== Problem to work on ==
From the entries below, gather each line containing the word "https".

== Information provided ==

************

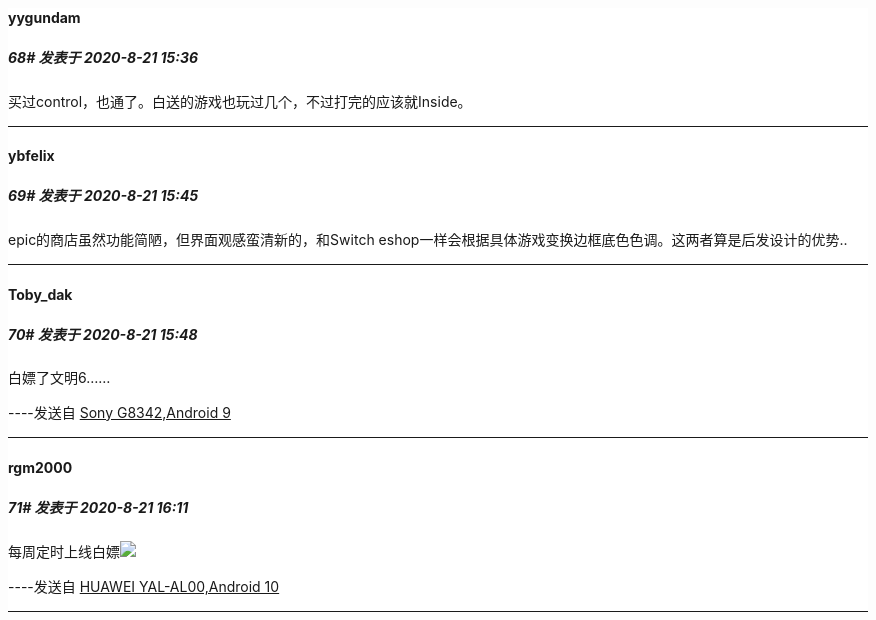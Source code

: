####  yygundam  
##### 68#       发表于 2020-8-21 15:36




买过control，也通了。白送的游戏也玩过几个，不过打完的应该就Inside。







-----

####  ybfelix  
##### 69#       发表于 2020-8-21 15:45




epic的商店虽然功能简陋，但界面观感蛮清新的，和Switch eshop一样会根据具体游戏变换边框底色色调。这两者算是后发设计的优势..







-----

####  Toby_dak  
##### 70#       发表于 2020-8-21 15:48




白嫖了文明6……


----发送自 [Sony G8342,Android 9](http://stage1.5j4m.com/?1.36)







-----

####  rgm2000  
##### 71#       发表于 2020-8-21 16:11




每周定时上线白嫖<img src="https://static.saraba1st.com/image/smiley/face2017/007.png" referrerpolicy="no-referrer">


----发送自 [HUAWEI YAL-AL00,Android 10](http://stage1.5j4m.com/?1.36)







-----
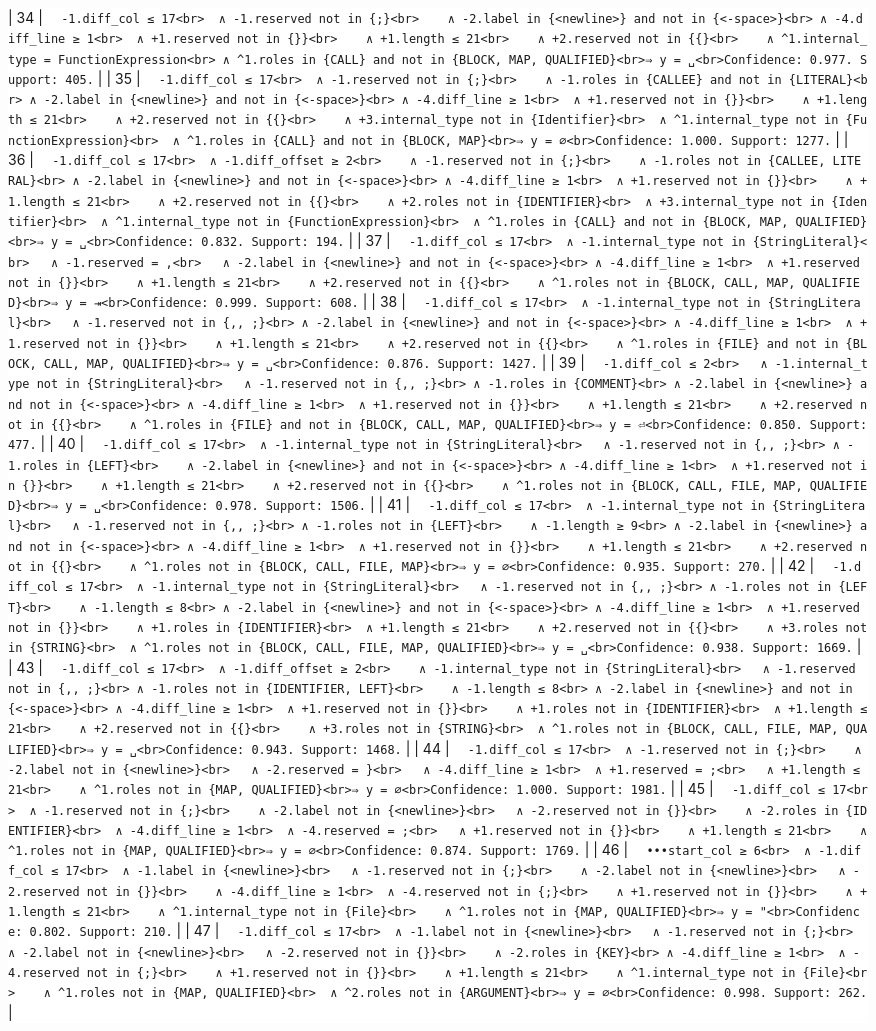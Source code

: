 | 34 | `  -1.diff_col ≤ 17<br>	∧ -1.reserved not in {;}<br>	∧ -2.label in {<newline>} and not in {<-space>}<br>	∧ -4.diff_line ≥ 1<br>	∧ +1.reserved not in {}}<br>	∧ +1.length ≤ 21<br>	∧ +2.reserved not in {{}<br>	∧ ^1.internal_type = FunctionExpression<br>	∧ ^1.roles in {CALL} and not in {BLOCK, MAP, QUALIFIED}<br>⇒ y = ␣<br>Confidence: 0.977. Support: 405.` |
| 35 | `  -1.diff_col ≤ 17<br>	∧ -1.reserved not in {;}<br>	∧ -1.roles in {CALLEE} and not in {LITERAL}<br>	∧ -2.label in {<newline>} and not in {<-space>}<br>	∧ -4.diff_line ≥ 1<br>	∧ +1.reserved not in {}}<br>	∧ +1.length ≤ 21<br>	∧ +2.reserved not in {{}<br>	∧ +3.internal_type not in {Identifier}<br>	∧ ^1.internal_type not in {FunctionExpression}<br>	∧ ^1.roles in {CALL} and not in {BLOCK, MAP}<br>⇒ y = ∅<br>Confidence: 1.000. Support: 1277.` |
| 36 | `  -1.diff_col ≤ 17<br>	∧ -1.diff_offset ≥ 2<br>	∧ -1.reserved not in {;}<br>	∧ -1.roles not in {CALLEE, LITERAL}<br>	∧ -2.label in {<newline>} and not in {<-space>}<br>	∧ -4.diff_line ≥ 1<br>	∧ +1.reserved not in {}}<br>	∧ +1.length ≤ 21<br>	∧ +2.reserved not in {{}<br>	∧ +2.roles not in {IDENTIFIER}<br>	∧ +3.internal_type not in {Identifier}<br>	∧ ^1.internal_type not in {FunctionExpression}<br>	∧ ^1.roles in {CALL} and not in {BLOCK, MAP, QUALIFIED}<br>⇒ y = ␣<br>Confidence: 0.832. Support: 194.` |
| 37 | `  -1.diff_col ≤ 17<br>	∧ -1.internal_type not in {StringLiteral}<br>	∧ -1.reserved = ,<br>	∧ -2.label in {<newline>} and not in {<-space>}<br>	∧ -4.diff_line ≥ 1<br>	∧ +1.reserved not in {}}<br>	∧ +1.length ≤ 21<br>	∧ +2.reserved not in {{}<br>	∧ ^1.roles not in {BLOCK, CALL, MAP, QUALIFIED}<br>⇒ y = ⇥<br>Confidence: 0.999. Support: 608.` |
| 38 | `  -1.diff_col ≤ 17<br>	∧ -1.internal_type not in {StringLiteral}<br>	∧ -1.reserved not in {,, ;}<br>	∧ -2.label in {<newline>} and not in {<-space>}<br>	∧ -4.diff_line ≥ 1<br>	∧ +1.reserved not in {}}<br>	∧ +1.length ≤ 21<br>	∧ +2.reserved not in {{}<br>	∧ ^1.roles in {FILE} and not in {BLOCK, CALL, MAP, QUALIFIED}<br>⇒ y = ␣<br>Confidence: 0.876. Support: 1427.` |
| 39 | `  -1.diff_col ≤ 2<br>	∧ -1.internal_type not in {StringLiteral}<br>	∧ -1.reserved not in {,, ;}<br>	∧ -1.roles in {COMMENT}<br>	∧ -2.label in {<newline>} and not in {<-space>}<br>	∧ -4.diff_line ≥ 1<br>	∧ +1.reserved not in {}}<br>	∧ +1.length ≤ 21<br>	∧ +2.reserved not in {{}<br>	∧ ^1.roles in {FILE} and not in {BLOCK, CALL, MAP, QUALIFIED}<br>⇒ y = ⏎<br>Confidence: 0.850. Support: 477.` |
| 40 | `  -1.diff_col ≤ 17<br>	∧ -1.internal_type not in {StringLiteral}<br>	∧ -1.reserved not in {,, ;}<br>	∧ -1.roles in {LEFT}<br>	∧ -2.label in {<newline>} and not in {<-space>}<br>	∧ -4.diff_line ≥ 1<br>	∧ +1.reserved not in {}}<br>	∧ +1.length ≤ 21<br>	∧ +2.reserved not in {{}<br>	∧ ^1.roles not in {BLOCK, CALL, FILE, MAP, QUALIFIED}<br>⇒ y = ␣<br>Confidence: 0.978. Support: 1506.` |
| 41 | `  -1.diff_col ≤ 17<br>	∧ -1.internal_type not in {StringLiteral}<br>	∧ -1.reserved not in {,, ;}<br>	∧ -1.roles not in {LEFT}<br>	∧ -1.length ≥ 9<br>	∧ -2.label in {<newline>} and not in {<-space>}<br>	∧ -4.diff_line ≥ 1<br>	∧ +1.reserved not in {}}<br>	∧ +1.length ≤ 21<br>	∧ +2.reserved not in {{}<br>	∧ ^1.roles not in {BLOCK, CALL, FILE, MAP}<br>⇒ y = ∅<br>Confidence: 0.935. Support: 270.` |
| 42 | `  -1.diff_col ≤ 17<br>	∧ -1.internal_type not in {StringLiteral}<br>	∧ -1.reserved not in {,, ;}<br>	∧ -1.roles not in {LEFT}<br>	∧ -1.length ≤ 8<br>	∧ -2.label in {<newline>} and not in {<-space>}<br>	∧ -4.diff_line ≥ 1<br>	∧ +1.reserved not in {}}<br>	∧ +1.roles in {IDENTIFIER}<br>	∧ +1.length ≤ 21<br>	∧ +2.reserved not in {{}<br>	∧ +3.roles not in {STRING}<br>	∧ ^1.roles not in {BLOCK, CALL, FILE, MAP, QUALIFIED}<br>⇒ y = ␣<br>Confidence: 0.938. Support: 1669.` |
| 43 | `  -1.diff_col ≤ 17<br>	∧ -1.diff_offset ≥ 2<br>	∧ -1.internal_type not in {StringLiteral}<br>	∧ -1.reserved not in {,, ;}<br>	∧ -1.roles not in {IDENTIFIER, LEFT}<br>	∧ -1.length ≤ 8<br>	∧ -2.label in {<newline>} and not in {<-space>}<br>	∧ -4.diff_line ≥ 1<br>	∧ +1.reserved not in {}}<br>	∧ +1.roles not in {IDENTIFIER}<br>	∧ +1.length ≤ 21<br>	∧ +2.reserved not in {{}<br>	∧ +3.roles not in {STRING}<br>	∧ ^1.roles not in {BLOCK, CALL, FILE, MAP, QUALIFIED}<br>⇒ y = ␣<br>Confidence: 0.943. Support: 1468.` |
| 44 | `  -1.diff_col ≤ 17<br>	∧ -1.reserved not in {;}<br>	∧ -2.label not in {<newline>}<br>	∧ -2.reserved = }<br>	∧ -4.diff_line ≥ 1<br>	∧ +1.reserved = ;<br>	∧ +1.length ≤ 21<br>	∧ ^1.roles not in {MAP, QUALIFIED}<br>⇒ y = ∅<br>Confidence: 1.000. Support: 1981.` |
| 45 | `  -1.diff_col ≤ 17<br>	∧ -1.reserved not in {;}<br>	∧ -2.label not in {<newline>}<br>	∧ -2.reserved not in {}}<br>	∧ -2.roles in {IDENTIFIER}<br>	∧ -4.diff_line ≥ 1<br>	∧ -4.reserved = ;<br>	∧ +1.reserved not in {}}<br>	∧ +1.length ≤ 21<br>	∧ ^1.roles not in {MAP, QUALIFIED}<br>⇒ y = ∅<br>Confidence: 0.874. Support: 1769.` |
| 46 | `  •••start_col ≥ 6<br>	∧ -1.diff_col ≤ 17<br>	∧ -1.label in {<newline>}<br>	∧ -1.reserved not in {;}<br>	∧ -2.label not in {<newline>}<br>	∧ -2.reserved not in {}}<br>	∧ -4.diff_line ≥ 1<br>	∧ -4.reserved not in {;}<br>	∧ +1.reserved not in {}}<br>	∧ +1.length ≤ 21<br>	∧ ^1.internal_type not in {File}<br>	∧ ^1.roles not in {MAP, QUALIFIED}<br>⇒ y = "<br>Confidence: 0.802. Support: 210.` |
| 47 | `  -1.diff_col ≤ 17<br>	∧ -1.label not in {<newline>}<br>	∧ -1.reserved not in {;}<br>	∧ -2.label not in {<newline>}<br>	∧ -2.reserved not in {}}<br>	∧ -2.roles in {KEY}<br>	∧ -4.diff_line ≥ 1<br>	∧ -4.reserved not in {;}<br>	∧ +1.reserved not in {}}<br>	∧ +1.length ≤ 21<br>	∧ ^1.internal_type not in {File}<br>	∧ ^1.roles not in {MAP, QUALIFIED}<br>	∧ ^2.roles not in {ARGUMENT}<br>⇒ y = ∅<br>Confidence: 0.998. Support: 262.` |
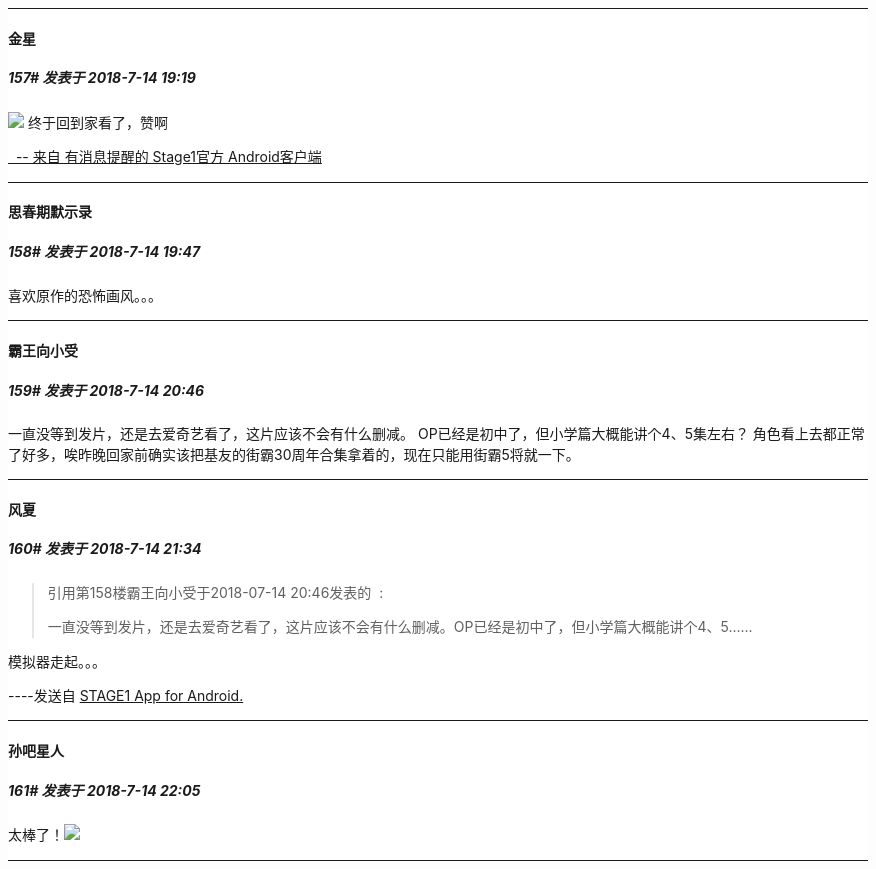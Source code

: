 
-----

####  金星  
##### 157#       发表于 2018-7-14 19:19


<img src="https://static.saraba1st.com/image/smiley/face2017/069.png" referrerpolicy="no-referrer">
终于回到家看了，赞啊

[  -- 来自 有消息提醒的 Stage1官方 Android客户端](https://www.coolapk.com/apk/140634)


-----

####  思春期默示录  
##### 158#       发表于 2018-7-14 19:47


喜欢原作的恐怖画风。。。


-----

####  霸王向小受  
##### 159#       发表于 2018-7-14 20:46


一直没等到发片，还是去爱奇艺看了，这片应该不会有什么删减。
OP已经是初中了，但小学篇大概能讲个4、5集左右？
角色看上去都正常了好多，唉昨晚回家前确实该把基友的街霸30周年合集拿着的，现在只能用街霸5将就一下。


-----

####  风夏  
##### 160#       发表于 2018-7-14 21:34


<blockquote>引用第158楼霸王向小受于2018-07-14 20:46发表的  :

一直没等到发片，还是去爱奇艺看了，这片应该不会有什么删减。OP已经是初中了，但小学篇大概能讲个4、5......</blockquote>
模拟器走起。。。


----发送自 [STAGE1 App for Android.](http://stage1.5j4m.com/?1.32)


-----

####  孙吧星人  
##### 161#       发表于 2018-7-14 22:05


太棒了！<img src="https://static.saraba1st.com/image/smiley/face2017/135.png" referrerpolicy="no-referrer">


-----
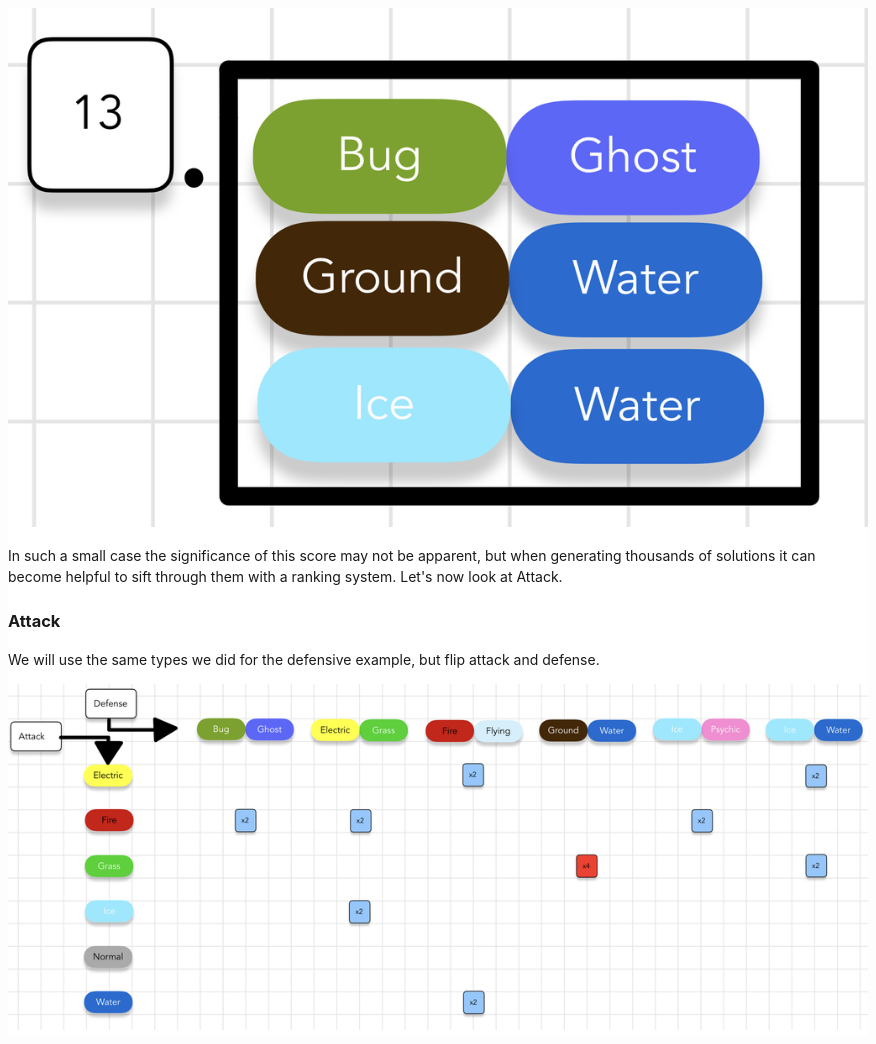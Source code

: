 ![defensive-cover](/assets/images/defensive-cover.png)

In such a small case the significance of this score may not be apparent, but when generating thousands of solutions it can become helpful to sift through them with a ranking system. Let's now look at Attack.

### Attack

We will use the same types we did for the defensive example, but flip attack and defense.

![attack-links](/assets/images/attack-links.png)
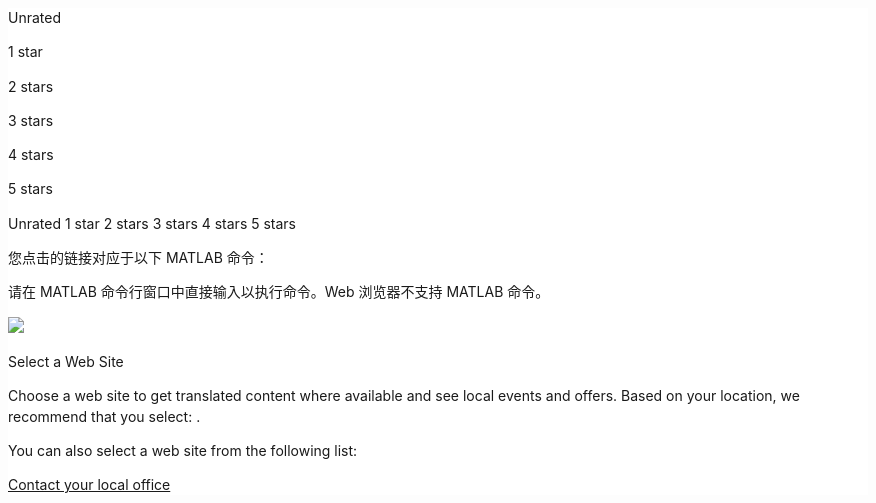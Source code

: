 Unrated

1 star

2 stars

3 stars

4 stars

5 stars

 Unrated  1 star  2 stars  3 stars  4 stars  5 stars

您点击的链接对应于以下 MATLAB 命令：

请在 MATLAB 命令行窗口中直接输入以执行命令。Web 浏览器不支持 MATLAB 命令。

![](https://ww2.mathworks.cn/images/responsive/global/pic-header-mathworks-logo2.svg)

Select a Web Site

Choose a web site to get translated content where available and see local events and offers. Based on your location, we recommend that you select: .

You can also select a web site from the following list:

[Contact your local office](#)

************

== Written solution ==
每周定时上线白嫖<img src="https://static.saraba1st.com/image/smiley/face2017/007.png" referrerpolicy="no-referrer">
<img src="https://static.saraba1st.com/image/smiley/face2017/069.png" referrerpolicy="no-referrer">
[  -- 来自 有消息提醒的 Stage1官方 Android客户端](https://www.coolapk.com/apk/140634)
太棒了！<img src="https://static.saraba1st.com/image/smiley/face2017/135.png" referrerpolicy="no-referrer">
![](https://ww2.mathworks.cn/images/responsive/global/pic-header-mathworks-logo2.svg)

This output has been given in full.